I propose to examine some cases of the Allahabad High Court in this connection. It may be mentioned that the U. P. Tenancy Act of 1939 made one important change in sec. 242, and that was that the word "adequate" which appeared in the corresponding section, namely sec. 230, of the Agra Tenancy Act, did not appear before the word "relief" in sec. 242. Under the Agra Tenancy Act of 1926 the jurisdiction of other courts was barred only when adequate relief could be obtained in the revenue court. Therefore the authorities prior to this change in law were generally in favour of holding that the jurisdiction was in the civil courts because adequate relief could not be obtained in the revenue court. In this connection, reference may be made to Sukhdeo and another vs. Basdeo and others (1) (I. L. R. LVII All. 949.), Dau Dayal vs. Ram Prasad (2) (A. I. R. 1936 All. 741.), and Parmeshri Upadhiya and others vs. Krishna Kumar Lal and Dhani Lohar (3) (IXR. 1944 All. 330. ). The last case, though it is decided after the U. P. Tenancy Act of 1939 came into force, arose under the Agra Tenancy Act of 1926.

These authorities therefore are not of much help, because the absence of the word "adequate" both in sec. 242 of the U. P. Tenancy Act of 1939, and in sec. 7 (2) of the Rajasthan Act, makes a good deal of difference. In the latter Act, the words are "any relief", and thus taken along with the explanation the jurisdiction of the courts of revenue comes in when any relief can be granted by them and it is immaterial that a greater or additional or some different relief can be asked from the civil court.
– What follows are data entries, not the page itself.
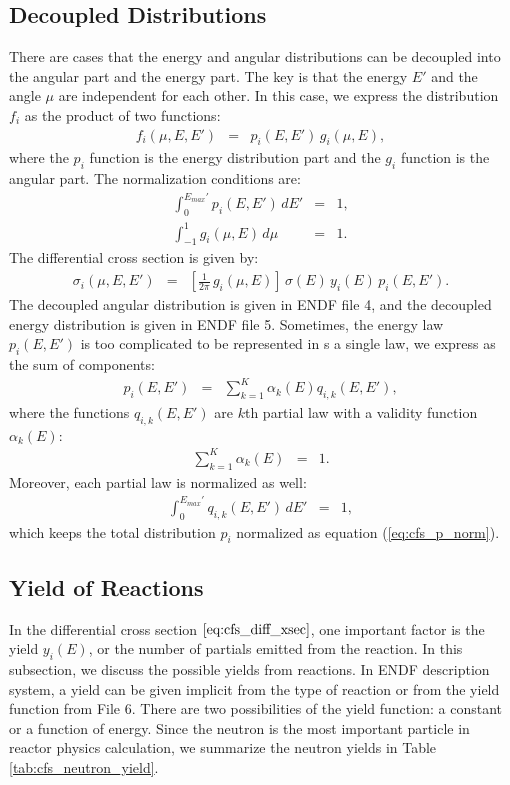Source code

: \subsection{Decoupled Distributions}
There are cases that the energy and angular distributions can be decoupled into the angular part and the energy part. The key is that the energy $E'$ and the angle $\mu$ are independent for each other. In this case, we express the distribution $f_i$ as the product of two functions:
\begin{eqnarray}
f_i(\mu,E,E') &=& p_i(E,E')\,g_i(\mu,E),
\end{eqnarray}
where the $p_i$ function is the energy distribution part and the $g_i$ function is the angular part. The normalization conditions are:
\begin{eqnarray}
\label{eq:cfs_p_norm}
\int_{0}^{E_{max}'}p_i(E,E')\,dE' &=& 1,\\
\label{eq:cfs_g_norm}
\int_{-1}^{1}g_i(\mu,E)\,d\mu &=& 1.
\end{eqnarray}
The differential cross section is given by:
\begin{eqnarray}
\sigma_i(\mu,E,E') &=& \left[\frac{1}{2\pi}\,g_i(\mu,E)\right]\,\sigma(E)\,y_i(E)\,p_i(E,E').
\end{eqnarray}
The decoupled angular distribution is given in ENDF file 4, and the decoupled energy distribution is given in ENDF file 5. Sometimes, the energy law $p_i(E,E')$ is too complicated to be represented in s a single law, we express as the sum of components:
\begin{eqnarray}
p_i(E,E') &=& \sum_{k=1}^{K} \alpha_k(E) q_{i,k}(E,E'),
\end{eqnarray}
where the functions $q_{i,k}(E,E')$ are $k$th partial law with a validity function $\alpha_{k}(E)$:
\begin{eqnarray}
\sum_{k=1}^{K}\alpha_k(E) &=& 1.
\end{eqnarray}
Moreover, each partial law is normalized as well:
\begin{eqnarray}
\int_{0}^{E_{max}'}q_{i,k}(E,E')\,dE' &=& 1,
\end{eqnarray}
which keeps the total distribution $p_i$ normalized as equation (\ref{eq:cfs_p_norm}).

\subsection{Yield of Reactions}
In the differential cross section $\ref{eq:cfs_diff_xsec}$, one important factor is the yield $y_i(E)$, or the number of partials emitted from the reaction. In this subsection, we discuss the possible yields from reactions. In ENDF description system, a yield can be given implicit from the type of reaction or from the yield function from File 6. There are two possibilities of the yield function: a constant or a function of energy. Since the neutron is the most important particle in reactor physics calculation, we summarize the neutron yields in Table \ref{tab:cfs_neutron_yield}.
As for the relief of permanent injunction, on which so much stress has been laid by the Assistant Collector, it is enough to say that this relief is about the future. I do not see why the plaintiff should suppose from the very beginning that even after he gets his rights declared by the revenue court and gets the land partitioned by metes and bounds, his co-sharers will continue to harass him in spite of the revenue court's decree. After he gets the revenue court's decree, he should act accordingly, and if his co-sharers still trouble him, he can always ask for a permanent injunction from the civil court on the basis of the revenue court's decree. Reference in this connection may be made to Shyam Lal vs. Hira Nath Chela (4) (AIR. 1943a11. 685. ). It was held in that case that if adequate relief can be granted by the revenue court, it is immaterial that the relief asked for from the civil courts is not identical with that which the revenue court could have granted and that if a suit be in its essence cognizable by a revenue court, the addition of a prayer for injunction will not take the case out of the cognizance of that court. It seems to me that the principle laid down in this case is applicable in Rajasthan with even greater force and where any relief can be obtained from the revenue court, the addition of a prayer for permanent injunction will not oust the jurisdiction of the revenue court.

Taking the plaint in this case therefore as a whole, it seems to me that the main prayer of the plaintiff is that his rights in the well may be declared and his one-fourth share in certain lands attached to the well may be divided by metes and bounds. These are the essential reliefs in the plaint, and come under items 2 and 13 of Group B of the First Schedule. The other reliefs are merely ancillary to these main reliefs, and, in view of the explanation to sec. 7 (2), the jurisdiction of the revenue court would not be ousted, even though a greater relief could be asked for from the civil court, or additional reliefs could be obtained from the civil court, or the relief which the revenue court could give is not quite identical with the relief which the civil court might be able to give.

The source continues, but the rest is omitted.